WHAT YOU NEED TO DO - Print out each entry below in full, exactly as given, excluding pictures.

[Start of section]

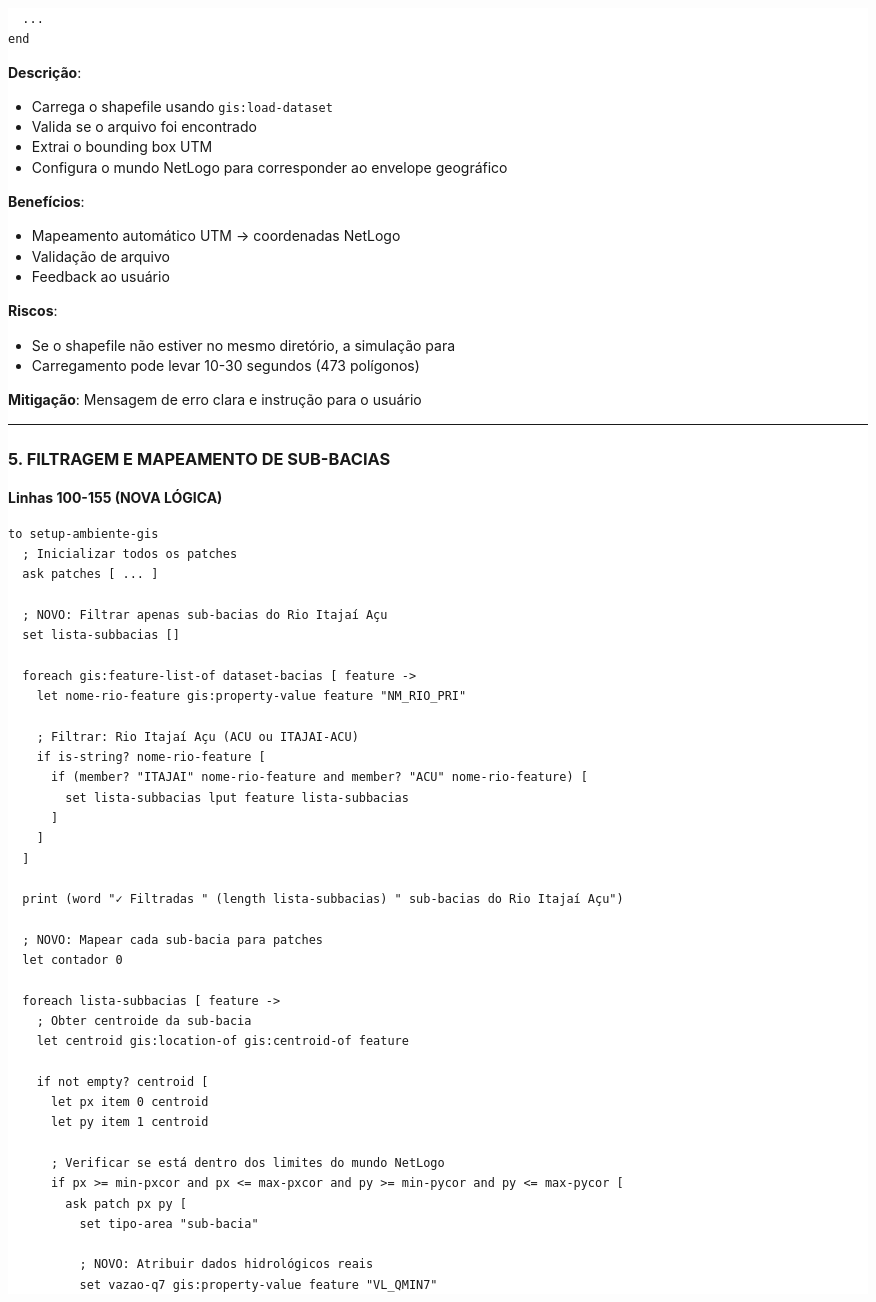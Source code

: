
 ```netlogo
  ...
end
```

**Descrição**: 
- Carrega o shapefile usando `gis:load-dataset`
- Valida se o arquivo foi encontrado
- Extrai o bounding box UTM
- Configura o mundo NetLogo para corresponder ao envelope geográfico

**Benefícios**:
- Mapeamento automático UTM → coordenadas NetLogo
- Validação de arquivo
- Feedback ao usuário

**Riscos**: 
- Se o shapefile não estiver no mesmo diretório, a simulação para
- Carregamento pode levar 10-30 segundos (473 polígonos)

**Mitigação**: Mensagem de erro clara e instrução para o usuário

---

### 5. FILTRAGEM E MAPEAMENTO DE SUB-BACIAS

**Linhas 100-155 (NOVA LÓGICA)**
```netlogo
to setup-ambiente-gis
  ; Inicializar todos os patches
  ask patches [ ... ]
  
  ; NOVO: Filtrar apenas sub-bacias do Rio Itajaí Açu
  set lista-subbacias []
  
  foreach gis:feature-list-of dataset-bacias [ feature ->
    let nome-rio-feature gis:property-value feature "NM_RIO_PRI"
    
    ; Filtrar: Rio Itajaí Açu (ACU ou ITAJAI-ACU)
    if is-string? nome-rio-feature [
      if (member? "ITAJAI" nome-rio-feature and member? "ACU" nome-rio-feature) [
        set lista-subbacias lput feature lista-subbacias
      ]
    ]
  ]
  
  print (word "✓ Filtradas " (length lista-subbacias) " sub-bacias do Rio Itajaí Açu")
  
  ; NOVO: Mapear cada sub-bacia para patches
  let contador 0
  
  foreach lista-subbacias [ feature ->
    ; Obter centroide da sub-bacia
    let centroid gis:location-of gis:centroid-of feature
    
    if not empty? centroid [
      let px item 0 centroid
      let py item 1 centroid
      
      ; Verificar se está dentro dos limites do mundo NetLogo
      if px >= min-pxcor and px <= max-pxcor and py >= min-pycor and py <= max-pycor [
        ask patch px py [
          set tipo-area "sub-bacia"
          
          ; NOVO: Atribuir dados hidrológicos reais
          set vazao-q7 gis:property-value feature "VL_QMIN7"
```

[End of section]

FINISHED TASK -
Source code

:
 ```netlogo
  ...
end
```

**Descrição**: 
- Carrega o shapefile usando `gis:load-dataset`
- Valida se o arquivo foi encontrado
- Extrai o bounding box UTM
- Configura o mundo NetLogo para corresponder ao envelope geográfico

**Benefícios**:
- Mapeamento automático UTM → coordenadas NetLogo
- Validação de arquivo
- Feedback ao usuário

**Riscos**: 
- Se o shapefile não estiver no mesmo diretório, a simulação para
- Carregamento pode levar 10-30 segundos (473 polígonos)

**Mitigação**: Mensagem de erro clara e instrução para o usuário

---

### 5. FILTRAGEM E MAPEAMENTO DE SUB-BACIAS

**Linhas 100-155 (NOVA LÓGICA)**
```netlogo
to setup-ambiente-gis
  ; Inicializar todos os patches
  ask patches [ ... ]
  
  ; NOVO: Filtrar apenas sub-bacias do Rio Itajaí Açu
  set lista-subbacias []
  
  foreach gis:feature-list-of dataset-bacias [ feature ->
    let nome-rio-feature gis:property-value feature "NM_RIO_PRI"
    
    ; Filtrar: Rio Itajaí Açu (ACU ou ITAJAI-ACU)
    if is-string? nome-rio-feature [
      if (member? "ITAJAI" nome-rio-feature and member? "ACU" nome-rio-feature) [
        set lista-subbacias lput feature lista-subbacias
      ]
    ]
  ]
  
  print (word "✓ Filtradas " (length lista-subbacias) " sub-bacias do Rio Itajaí Açu")
  
  ; NOVO: Mapear cada sub-bacia para patches
  let contador 0
  
  foreach lista-subbacias [ feature ->
    ; Obter centroide da sub-bacia
    let centroid gis:location-of gis:centroid-of feature
    
    if not empty? centroid [
      let px item 0 centroid
      let py item 1 centroid
      
      ; Verificar se está dentro dos limites do mundo NetLogo
      if px >= min-pxcor and px <= max-pxcor and py >= min-pycor and py <= max-pycor [
        ask patch px py [
          set tipo-area "sub-bacia"
          
          ; NOVO: Atribuir dados hidrológicos reais
          set vazao-q7 gis:property-value feature "VL_QMIN7"
```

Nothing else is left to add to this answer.